- _Brief_: Filter the lines below, copying only those with the string "support".

- _Provided entries_:

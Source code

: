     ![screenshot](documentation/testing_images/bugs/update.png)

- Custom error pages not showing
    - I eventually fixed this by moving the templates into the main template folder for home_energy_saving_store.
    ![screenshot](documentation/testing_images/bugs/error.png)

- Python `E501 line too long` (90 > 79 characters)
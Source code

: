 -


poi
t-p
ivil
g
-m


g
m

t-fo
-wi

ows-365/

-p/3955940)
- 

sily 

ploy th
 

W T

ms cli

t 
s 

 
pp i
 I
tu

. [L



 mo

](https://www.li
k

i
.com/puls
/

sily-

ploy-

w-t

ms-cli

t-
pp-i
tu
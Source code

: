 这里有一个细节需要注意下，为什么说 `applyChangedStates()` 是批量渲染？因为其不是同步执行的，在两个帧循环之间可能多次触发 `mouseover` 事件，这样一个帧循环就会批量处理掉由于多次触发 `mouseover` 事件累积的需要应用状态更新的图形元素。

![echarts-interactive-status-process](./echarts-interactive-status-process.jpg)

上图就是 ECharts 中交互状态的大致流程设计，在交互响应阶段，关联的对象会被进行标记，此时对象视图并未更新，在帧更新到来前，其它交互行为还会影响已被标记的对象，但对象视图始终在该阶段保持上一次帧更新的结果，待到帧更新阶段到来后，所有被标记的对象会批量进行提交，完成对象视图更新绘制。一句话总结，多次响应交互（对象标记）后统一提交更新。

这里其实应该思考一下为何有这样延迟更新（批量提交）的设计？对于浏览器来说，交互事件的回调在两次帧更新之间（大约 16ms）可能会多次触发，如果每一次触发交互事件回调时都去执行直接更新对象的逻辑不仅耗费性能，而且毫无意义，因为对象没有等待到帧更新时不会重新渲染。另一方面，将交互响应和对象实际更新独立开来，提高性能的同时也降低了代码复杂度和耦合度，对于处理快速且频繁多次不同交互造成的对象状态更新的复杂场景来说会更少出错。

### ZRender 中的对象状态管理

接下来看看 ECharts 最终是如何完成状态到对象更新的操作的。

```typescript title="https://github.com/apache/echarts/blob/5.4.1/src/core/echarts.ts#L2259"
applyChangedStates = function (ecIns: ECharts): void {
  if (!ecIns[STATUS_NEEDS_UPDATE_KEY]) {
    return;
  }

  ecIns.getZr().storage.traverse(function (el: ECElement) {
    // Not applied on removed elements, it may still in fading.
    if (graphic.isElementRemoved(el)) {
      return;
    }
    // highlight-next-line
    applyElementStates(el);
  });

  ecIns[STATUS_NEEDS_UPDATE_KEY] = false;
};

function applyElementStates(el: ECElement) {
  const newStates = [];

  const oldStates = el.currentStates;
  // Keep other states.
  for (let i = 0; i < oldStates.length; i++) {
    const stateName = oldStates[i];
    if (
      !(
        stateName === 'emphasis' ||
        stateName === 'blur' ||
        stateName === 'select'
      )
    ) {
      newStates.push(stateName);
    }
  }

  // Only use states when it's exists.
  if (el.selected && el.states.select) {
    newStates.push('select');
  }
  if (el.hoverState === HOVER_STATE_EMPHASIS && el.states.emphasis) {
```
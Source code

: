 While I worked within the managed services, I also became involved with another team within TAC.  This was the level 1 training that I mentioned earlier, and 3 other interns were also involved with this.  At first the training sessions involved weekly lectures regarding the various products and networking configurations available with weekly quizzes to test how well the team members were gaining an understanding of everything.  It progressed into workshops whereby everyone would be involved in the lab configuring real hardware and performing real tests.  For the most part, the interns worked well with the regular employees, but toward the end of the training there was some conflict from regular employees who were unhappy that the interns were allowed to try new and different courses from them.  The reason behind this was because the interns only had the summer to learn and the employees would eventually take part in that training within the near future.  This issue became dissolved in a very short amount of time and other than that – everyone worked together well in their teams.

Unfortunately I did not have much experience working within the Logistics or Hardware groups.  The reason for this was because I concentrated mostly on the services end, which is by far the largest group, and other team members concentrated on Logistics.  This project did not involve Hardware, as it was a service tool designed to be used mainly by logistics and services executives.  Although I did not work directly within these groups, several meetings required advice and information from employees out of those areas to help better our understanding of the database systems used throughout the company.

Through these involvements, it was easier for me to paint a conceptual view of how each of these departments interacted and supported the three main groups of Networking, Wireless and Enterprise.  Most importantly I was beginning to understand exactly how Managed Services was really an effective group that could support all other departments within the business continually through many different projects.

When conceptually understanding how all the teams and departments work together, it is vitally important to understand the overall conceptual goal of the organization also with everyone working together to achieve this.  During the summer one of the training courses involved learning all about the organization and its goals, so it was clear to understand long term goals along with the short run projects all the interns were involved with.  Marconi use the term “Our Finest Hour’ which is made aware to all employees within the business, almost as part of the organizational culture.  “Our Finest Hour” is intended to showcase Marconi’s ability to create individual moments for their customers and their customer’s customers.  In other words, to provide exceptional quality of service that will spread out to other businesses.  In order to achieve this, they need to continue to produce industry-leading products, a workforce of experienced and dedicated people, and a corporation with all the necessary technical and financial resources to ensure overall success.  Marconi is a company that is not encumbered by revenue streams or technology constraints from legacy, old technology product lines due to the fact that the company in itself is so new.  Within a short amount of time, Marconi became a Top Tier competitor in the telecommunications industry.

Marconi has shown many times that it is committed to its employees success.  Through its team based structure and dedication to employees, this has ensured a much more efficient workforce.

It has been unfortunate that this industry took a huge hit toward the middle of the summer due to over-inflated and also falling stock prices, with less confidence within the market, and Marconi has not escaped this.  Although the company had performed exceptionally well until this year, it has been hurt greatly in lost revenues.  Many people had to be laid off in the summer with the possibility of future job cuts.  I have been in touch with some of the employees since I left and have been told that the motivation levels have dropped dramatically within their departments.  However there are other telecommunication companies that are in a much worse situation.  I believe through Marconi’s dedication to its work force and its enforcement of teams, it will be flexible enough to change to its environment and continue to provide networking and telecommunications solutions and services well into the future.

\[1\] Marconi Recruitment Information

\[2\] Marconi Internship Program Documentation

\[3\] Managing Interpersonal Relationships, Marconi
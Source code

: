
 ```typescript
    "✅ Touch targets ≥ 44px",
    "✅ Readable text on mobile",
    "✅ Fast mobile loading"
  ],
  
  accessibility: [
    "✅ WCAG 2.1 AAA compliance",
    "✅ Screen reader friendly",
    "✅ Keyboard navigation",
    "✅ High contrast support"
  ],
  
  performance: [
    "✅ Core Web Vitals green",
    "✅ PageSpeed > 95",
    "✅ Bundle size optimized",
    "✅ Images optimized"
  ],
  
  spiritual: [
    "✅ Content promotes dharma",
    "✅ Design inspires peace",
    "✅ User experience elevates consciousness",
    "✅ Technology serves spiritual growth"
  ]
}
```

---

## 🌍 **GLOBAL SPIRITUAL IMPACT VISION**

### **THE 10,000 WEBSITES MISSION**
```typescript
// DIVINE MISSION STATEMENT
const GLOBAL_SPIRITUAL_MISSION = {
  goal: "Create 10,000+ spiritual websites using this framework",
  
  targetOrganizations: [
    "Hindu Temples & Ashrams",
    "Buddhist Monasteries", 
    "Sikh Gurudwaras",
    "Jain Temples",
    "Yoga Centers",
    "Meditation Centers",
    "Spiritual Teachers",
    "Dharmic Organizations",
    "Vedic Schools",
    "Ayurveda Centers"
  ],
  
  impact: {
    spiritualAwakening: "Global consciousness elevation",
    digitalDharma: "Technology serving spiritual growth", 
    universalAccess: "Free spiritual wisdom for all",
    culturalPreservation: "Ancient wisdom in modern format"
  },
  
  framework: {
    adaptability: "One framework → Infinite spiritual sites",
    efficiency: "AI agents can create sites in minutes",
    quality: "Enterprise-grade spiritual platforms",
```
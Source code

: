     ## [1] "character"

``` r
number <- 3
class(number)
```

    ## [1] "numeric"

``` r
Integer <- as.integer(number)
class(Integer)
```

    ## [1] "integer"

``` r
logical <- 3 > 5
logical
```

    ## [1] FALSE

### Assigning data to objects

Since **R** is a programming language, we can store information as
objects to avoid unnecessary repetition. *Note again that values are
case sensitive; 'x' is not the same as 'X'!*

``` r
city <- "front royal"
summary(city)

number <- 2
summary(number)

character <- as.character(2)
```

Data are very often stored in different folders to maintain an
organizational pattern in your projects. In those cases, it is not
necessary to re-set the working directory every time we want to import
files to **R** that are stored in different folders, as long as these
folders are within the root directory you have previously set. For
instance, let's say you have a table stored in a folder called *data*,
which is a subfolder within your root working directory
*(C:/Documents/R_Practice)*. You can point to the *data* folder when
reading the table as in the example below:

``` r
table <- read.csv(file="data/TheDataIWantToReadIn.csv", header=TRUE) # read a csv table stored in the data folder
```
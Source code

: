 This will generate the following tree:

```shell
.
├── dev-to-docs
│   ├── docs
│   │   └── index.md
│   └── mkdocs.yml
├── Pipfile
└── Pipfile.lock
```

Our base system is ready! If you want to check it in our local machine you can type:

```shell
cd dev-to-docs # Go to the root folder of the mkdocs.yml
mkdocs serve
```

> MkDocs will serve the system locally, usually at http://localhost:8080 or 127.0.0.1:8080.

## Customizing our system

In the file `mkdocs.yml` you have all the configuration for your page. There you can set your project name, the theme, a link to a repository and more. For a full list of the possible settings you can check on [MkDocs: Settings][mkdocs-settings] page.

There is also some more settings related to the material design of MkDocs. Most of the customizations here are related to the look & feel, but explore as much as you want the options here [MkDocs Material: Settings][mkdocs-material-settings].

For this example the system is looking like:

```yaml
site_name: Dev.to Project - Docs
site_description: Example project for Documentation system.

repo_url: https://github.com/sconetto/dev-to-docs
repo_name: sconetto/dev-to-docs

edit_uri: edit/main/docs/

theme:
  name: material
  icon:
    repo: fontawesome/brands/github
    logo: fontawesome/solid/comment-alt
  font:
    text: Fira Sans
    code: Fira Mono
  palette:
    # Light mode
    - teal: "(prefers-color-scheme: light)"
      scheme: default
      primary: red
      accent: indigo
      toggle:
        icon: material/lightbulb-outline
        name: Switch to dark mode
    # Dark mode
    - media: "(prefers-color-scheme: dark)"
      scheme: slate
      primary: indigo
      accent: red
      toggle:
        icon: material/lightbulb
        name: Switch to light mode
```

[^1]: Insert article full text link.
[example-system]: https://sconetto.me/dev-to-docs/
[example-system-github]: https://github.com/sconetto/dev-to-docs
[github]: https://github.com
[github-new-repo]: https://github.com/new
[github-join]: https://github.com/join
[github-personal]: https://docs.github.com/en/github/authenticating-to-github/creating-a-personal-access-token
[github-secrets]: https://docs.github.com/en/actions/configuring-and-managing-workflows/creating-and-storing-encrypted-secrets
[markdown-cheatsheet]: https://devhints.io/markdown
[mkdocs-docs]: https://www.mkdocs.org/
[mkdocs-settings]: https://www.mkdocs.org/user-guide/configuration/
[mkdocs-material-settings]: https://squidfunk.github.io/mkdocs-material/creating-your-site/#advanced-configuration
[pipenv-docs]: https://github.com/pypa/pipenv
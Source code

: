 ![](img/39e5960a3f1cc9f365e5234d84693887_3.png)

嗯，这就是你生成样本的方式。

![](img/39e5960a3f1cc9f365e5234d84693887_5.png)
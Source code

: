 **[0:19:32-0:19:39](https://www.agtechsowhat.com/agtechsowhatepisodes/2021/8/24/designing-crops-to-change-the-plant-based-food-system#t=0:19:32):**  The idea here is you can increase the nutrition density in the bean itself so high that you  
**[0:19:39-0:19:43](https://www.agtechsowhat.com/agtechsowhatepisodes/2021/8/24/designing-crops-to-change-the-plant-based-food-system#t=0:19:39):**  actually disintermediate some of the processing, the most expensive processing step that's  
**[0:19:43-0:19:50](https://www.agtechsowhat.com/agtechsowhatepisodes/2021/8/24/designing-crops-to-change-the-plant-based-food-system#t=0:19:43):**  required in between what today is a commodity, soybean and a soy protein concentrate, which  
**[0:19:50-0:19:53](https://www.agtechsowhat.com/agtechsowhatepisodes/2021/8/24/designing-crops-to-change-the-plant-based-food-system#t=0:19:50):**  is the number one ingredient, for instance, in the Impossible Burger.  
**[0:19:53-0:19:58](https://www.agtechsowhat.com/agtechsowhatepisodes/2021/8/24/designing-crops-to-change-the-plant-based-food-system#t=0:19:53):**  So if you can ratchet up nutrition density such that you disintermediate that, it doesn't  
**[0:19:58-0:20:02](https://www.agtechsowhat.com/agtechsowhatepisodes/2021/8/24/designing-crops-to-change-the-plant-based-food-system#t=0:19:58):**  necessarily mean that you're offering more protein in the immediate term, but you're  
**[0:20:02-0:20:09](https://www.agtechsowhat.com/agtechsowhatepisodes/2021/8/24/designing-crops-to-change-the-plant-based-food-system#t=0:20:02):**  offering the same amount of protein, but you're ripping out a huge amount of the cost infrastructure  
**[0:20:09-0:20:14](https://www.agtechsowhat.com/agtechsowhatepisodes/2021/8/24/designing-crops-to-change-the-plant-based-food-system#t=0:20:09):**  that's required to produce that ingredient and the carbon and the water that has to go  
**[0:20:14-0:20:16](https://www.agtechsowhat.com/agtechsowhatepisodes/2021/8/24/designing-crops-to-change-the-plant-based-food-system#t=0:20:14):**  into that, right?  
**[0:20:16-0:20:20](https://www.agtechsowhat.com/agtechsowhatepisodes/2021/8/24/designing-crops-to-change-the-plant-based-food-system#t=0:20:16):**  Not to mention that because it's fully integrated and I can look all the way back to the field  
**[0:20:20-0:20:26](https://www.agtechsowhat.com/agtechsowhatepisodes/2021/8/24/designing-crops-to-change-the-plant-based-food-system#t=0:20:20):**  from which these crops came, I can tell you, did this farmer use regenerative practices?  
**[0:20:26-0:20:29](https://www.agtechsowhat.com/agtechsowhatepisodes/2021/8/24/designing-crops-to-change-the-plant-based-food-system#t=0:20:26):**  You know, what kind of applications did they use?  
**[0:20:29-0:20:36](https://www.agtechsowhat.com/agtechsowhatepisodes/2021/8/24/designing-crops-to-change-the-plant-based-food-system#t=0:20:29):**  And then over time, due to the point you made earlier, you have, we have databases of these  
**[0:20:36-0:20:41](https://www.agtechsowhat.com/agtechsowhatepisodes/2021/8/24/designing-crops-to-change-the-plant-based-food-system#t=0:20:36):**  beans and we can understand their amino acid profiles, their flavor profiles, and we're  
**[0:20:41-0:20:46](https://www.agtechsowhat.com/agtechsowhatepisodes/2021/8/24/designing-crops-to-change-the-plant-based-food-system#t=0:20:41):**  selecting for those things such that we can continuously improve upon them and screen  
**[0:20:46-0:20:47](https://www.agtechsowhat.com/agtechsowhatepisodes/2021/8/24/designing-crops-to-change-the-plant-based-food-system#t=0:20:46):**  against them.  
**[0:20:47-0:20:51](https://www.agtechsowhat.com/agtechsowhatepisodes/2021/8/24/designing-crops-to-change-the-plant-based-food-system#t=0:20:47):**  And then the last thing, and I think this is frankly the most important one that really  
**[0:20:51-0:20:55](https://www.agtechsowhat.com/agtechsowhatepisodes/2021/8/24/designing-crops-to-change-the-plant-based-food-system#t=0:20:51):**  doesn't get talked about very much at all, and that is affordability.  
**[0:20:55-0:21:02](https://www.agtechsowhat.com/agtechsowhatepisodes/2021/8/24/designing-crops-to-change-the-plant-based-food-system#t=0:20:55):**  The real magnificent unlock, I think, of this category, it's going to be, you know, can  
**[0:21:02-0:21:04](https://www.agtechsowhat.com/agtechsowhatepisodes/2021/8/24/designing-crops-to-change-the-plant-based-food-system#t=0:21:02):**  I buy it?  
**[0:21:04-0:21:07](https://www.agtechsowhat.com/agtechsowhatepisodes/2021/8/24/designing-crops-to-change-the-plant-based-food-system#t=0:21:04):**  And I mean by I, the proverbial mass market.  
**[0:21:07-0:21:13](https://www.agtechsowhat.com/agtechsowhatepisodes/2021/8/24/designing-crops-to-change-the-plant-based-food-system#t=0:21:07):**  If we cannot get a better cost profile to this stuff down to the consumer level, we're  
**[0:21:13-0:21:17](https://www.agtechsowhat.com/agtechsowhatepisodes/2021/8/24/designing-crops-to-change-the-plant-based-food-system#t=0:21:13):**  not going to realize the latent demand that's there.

- _Solution for this task_:
Through these involvements, it was easier for me to paint a conceptual view of how each of these departments interacted and supported the three main groups of Networking, Wireless and Enterprise.  Most importantly I was beginning to understand exactly how Managed Services was really an effective group that could support all other departments within the business continually through many different projects.
    "✅ High contrast support"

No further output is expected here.